Retail lamb price slightly weaker; average price for beef also softer
Industry finds it difficult to pass on costs since FMD

Wholesale traders' persistent talk of at best steady and more often disappointing demand encountered by their carcase meat retailer customers seems to be borne out by the latest price spread calculations from the MLC.
One interpretation of economist Tony Fowler's figures would be the processors and supermarkets have found difficulty passing on to consumers the full increases in livestock procurement costs since the FMD crisis.
The live lamb market, in particular, has been quite buoyant in recent months. And, of course, home produced pigs have been very scarce. Yet the MLC's surveys have shown retail lamb prices slightly weaker than in summer 2001 and pork prices little changed.
The average retail price for beef was also softer in June than 12 months previously, despite cattle becoming more expensive. However, a commentary by Fowler published with the new data cautions against taking the numbers at face value: "Producer to retail price spreads are [intended only] to be broad measure of industry margin trends."

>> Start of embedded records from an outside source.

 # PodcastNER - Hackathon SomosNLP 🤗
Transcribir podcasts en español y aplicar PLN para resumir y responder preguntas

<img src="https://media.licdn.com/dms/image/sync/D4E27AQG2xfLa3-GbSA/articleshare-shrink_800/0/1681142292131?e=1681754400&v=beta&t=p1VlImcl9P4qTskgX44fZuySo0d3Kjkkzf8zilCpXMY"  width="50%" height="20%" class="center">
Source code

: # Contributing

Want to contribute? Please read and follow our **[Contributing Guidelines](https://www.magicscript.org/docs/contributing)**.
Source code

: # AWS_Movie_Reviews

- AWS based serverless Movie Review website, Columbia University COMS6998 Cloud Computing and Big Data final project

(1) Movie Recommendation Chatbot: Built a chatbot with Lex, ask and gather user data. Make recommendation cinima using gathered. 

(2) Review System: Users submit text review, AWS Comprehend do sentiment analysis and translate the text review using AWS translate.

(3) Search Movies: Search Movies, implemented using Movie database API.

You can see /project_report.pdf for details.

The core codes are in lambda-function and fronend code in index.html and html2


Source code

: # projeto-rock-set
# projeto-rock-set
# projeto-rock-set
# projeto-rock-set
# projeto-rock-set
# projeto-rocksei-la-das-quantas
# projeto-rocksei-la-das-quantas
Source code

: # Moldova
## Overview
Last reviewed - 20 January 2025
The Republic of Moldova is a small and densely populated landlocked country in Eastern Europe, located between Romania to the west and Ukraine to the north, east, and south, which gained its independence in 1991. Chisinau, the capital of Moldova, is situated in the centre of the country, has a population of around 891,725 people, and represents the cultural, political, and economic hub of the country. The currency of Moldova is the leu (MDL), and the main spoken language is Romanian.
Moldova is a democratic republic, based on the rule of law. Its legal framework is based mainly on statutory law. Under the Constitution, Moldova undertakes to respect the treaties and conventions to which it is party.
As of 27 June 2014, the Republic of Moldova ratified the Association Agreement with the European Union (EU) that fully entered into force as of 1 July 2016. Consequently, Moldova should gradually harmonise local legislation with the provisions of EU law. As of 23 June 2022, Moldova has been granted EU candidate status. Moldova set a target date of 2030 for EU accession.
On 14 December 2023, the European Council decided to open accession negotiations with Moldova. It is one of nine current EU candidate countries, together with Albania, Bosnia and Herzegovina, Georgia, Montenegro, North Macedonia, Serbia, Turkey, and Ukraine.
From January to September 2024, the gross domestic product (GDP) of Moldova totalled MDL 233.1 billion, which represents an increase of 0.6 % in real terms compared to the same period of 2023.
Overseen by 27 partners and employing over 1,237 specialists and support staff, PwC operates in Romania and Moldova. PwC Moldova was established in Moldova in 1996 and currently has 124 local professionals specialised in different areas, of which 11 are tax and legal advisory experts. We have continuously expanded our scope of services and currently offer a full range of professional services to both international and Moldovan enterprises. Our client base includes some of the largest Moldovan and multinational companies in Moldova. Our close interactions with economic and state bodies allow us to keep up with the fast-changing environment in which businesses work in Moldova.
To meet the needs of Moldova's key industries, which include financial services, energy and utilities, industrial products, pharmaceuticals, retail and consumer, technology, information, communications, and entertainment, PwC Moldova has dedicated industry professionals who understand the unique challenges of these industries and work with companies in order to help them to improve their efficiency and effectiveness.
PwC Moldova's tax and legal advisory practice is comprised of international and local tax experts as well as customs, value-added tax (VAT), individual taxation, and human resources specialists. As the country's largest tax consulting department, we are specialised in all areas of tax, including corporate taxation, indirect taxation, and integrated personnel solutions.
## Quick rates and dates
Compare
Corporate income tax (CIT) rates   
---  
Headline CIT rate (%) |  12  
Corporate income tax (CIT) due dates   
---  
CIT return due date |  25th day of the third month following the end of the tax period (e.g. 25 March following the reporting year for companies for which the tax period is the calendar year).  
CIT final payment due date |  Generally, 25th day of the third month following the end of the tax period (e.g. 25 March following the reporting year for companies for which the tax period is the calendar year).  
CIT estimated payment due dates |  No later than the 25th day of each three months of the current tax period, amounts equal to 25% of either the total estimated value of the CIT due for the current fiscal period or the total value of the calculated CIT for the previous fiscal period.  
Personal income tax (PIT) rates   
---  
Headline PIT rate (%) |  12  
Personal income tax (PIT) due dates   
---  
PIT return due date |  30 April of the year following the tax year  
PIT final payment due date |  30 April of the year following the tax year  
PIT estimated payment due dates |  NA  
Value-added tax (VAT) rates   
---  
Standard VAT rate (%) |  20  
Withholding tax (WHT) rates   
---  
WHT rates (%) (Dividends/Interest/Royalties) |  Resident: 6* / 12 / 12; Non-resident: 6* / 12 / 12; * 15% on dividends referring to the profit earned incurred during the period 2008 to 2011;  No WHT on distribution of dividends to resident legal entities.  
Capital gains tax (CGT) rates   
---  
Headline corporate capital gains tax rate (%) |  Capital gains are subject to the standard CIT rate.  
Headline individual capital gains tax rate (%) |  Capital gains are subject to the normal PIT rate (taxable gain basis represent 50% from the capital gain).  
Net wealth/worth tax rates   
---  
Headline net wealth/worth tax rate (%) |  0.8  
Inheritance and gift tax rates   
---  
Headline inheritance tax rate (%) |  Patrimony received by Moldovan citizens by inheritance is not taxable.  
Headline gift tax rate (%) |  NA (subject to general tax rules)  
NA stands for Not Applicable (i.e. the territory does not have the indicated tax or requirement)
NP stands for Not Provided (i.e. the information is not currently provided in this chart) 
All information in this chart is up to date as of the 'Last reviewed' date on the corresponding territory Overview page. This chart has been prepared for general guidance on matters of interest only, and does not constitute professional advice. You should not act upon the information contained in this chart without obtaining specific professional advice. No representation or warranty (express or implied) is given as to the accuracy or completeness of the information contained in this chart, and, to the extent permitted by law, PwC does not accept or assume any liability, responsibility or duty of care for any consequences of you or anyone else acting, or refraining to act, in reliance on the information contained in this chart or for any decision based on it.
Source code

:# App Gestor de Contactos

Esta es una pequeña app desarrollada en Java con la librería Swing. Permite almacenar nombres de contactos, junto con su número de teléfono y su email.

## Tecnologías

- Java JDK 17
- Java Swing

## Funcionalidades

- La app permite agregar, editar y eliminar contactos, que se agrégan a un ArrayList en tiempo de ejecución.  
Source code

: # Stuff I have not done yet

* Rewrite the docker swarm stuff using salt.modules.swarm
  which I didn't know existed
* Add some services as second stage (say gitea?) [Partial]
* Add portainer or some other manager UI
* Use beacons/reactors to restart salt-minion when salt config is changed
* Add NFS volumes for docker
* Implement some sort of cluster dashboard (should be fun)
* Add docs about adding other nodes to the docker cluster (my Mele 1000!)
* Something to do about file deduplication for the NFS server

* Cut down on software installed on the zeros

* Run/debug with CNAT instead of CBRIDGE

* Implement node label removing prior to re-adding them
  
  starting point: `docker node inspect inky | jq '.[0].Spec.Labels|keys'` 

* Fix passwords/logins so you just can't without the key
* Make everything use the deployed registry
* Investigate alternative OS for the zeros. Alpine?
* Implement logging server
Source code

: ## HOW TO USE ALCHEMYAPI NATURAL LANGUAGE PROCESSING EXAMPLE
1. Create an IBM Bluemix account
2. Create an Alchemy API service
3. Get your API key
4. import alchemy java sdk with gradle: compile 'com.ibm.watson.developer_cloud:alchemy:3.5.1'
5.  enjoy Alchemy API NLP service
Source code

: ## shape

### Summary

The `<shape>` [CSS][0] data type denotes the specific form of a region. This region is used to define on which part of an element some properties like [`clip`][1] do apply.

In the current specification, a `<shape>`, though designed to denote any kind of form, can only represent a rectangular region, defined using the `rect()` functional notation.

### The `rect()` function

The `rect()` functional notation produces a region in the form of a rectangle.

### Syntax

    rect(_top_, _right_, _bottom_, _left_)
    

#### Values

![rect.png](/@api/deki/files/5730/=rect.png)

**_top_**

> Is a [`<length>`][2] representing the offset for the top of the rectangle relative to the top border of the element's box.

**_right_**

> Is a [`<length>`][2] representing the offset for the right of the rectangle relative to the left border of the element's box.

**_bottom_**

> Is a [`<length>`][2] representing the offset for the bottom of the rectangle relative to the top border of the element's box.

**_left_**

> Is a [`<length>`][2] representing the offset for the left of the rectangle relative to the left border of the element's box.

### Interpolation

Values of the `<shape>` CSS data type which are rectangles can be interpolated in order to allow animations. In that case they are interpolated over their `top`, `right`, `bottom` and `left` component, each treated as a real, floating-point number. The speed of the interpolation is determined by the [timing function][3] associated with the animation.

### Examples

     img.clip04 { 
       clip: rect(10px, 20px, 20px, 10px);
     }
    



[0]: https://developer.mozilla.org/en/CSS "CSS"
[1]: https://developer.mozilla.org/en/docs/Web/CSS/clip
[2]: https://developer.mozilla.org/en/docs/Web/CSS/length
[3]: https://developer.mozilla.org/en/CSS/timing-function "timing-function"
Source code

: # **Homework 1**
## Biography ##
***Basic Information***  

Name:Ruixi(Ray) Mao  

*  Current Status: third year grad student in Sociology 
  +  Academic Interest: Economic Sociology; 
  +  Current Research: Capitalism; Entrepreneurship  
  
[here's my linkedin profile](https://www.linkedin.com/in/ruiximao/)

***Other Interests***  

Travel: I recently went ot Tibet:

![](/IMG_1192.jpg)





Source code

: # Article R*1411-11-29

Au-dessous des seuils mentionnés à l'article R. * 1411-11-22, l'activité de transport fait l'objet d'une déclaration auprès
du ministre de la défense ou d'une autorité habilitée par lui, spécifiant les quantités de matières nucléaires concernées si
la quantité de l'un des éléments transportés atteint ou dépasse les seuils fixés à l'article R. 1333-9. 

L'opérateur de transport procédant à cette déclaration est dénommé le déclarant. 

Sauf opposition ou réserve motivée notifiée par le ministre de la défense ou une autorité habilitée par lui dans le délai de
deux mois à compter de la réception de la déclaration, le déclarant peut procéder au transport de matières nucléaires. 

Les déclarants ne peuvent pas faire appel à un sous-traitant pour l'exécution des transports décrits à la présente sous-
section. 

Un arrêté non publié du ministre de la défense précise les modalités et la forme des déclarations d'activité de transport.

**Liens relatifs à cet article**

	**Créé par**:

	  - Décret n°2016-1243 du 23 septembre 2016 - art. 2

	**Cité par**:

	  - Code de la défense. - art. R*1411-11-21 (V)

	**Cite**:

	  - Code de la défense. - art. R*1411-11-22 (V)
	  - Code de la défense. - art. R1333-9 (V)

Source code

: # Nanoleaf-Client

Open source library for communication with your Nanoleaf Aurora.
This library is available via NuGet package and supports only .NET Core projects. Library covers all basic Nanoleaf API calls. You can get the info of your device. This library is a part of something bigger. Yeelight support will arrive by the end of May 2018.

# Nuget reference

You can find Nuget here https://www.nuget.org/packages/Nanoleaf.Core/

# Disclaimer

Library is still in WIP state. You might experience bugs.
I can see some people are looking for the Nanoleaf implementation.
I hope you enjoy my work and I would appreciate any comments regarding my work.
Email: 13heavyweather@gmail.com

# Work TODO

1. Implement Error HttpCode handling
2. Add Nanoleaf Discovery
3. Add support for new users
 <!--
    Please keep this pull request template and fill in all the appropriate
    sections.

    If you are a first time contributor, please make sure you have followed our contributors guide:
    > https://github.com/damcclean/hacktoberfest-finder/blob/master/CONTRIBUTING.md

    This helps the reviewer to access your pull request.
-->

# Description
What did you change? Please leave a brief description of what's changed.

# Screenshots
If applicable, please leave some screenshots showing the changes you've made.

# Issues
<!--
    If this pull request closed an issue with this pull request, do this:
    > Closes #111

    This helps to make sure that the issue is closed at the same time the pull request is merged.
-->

Complexity and change in the distribution and marketing systems for meat have made these crude measures potentially misleading, Fowler acknowledges. One crucial shift in the retailing system has of course been from retailer purchases of sides to primals or controlled atmosphere packaged cuts.
"For some operators a comparison of average producer prices and average retail prices may not reflect their actual trends in margins if the average prices of the various cuts move differently," as Fowler points out.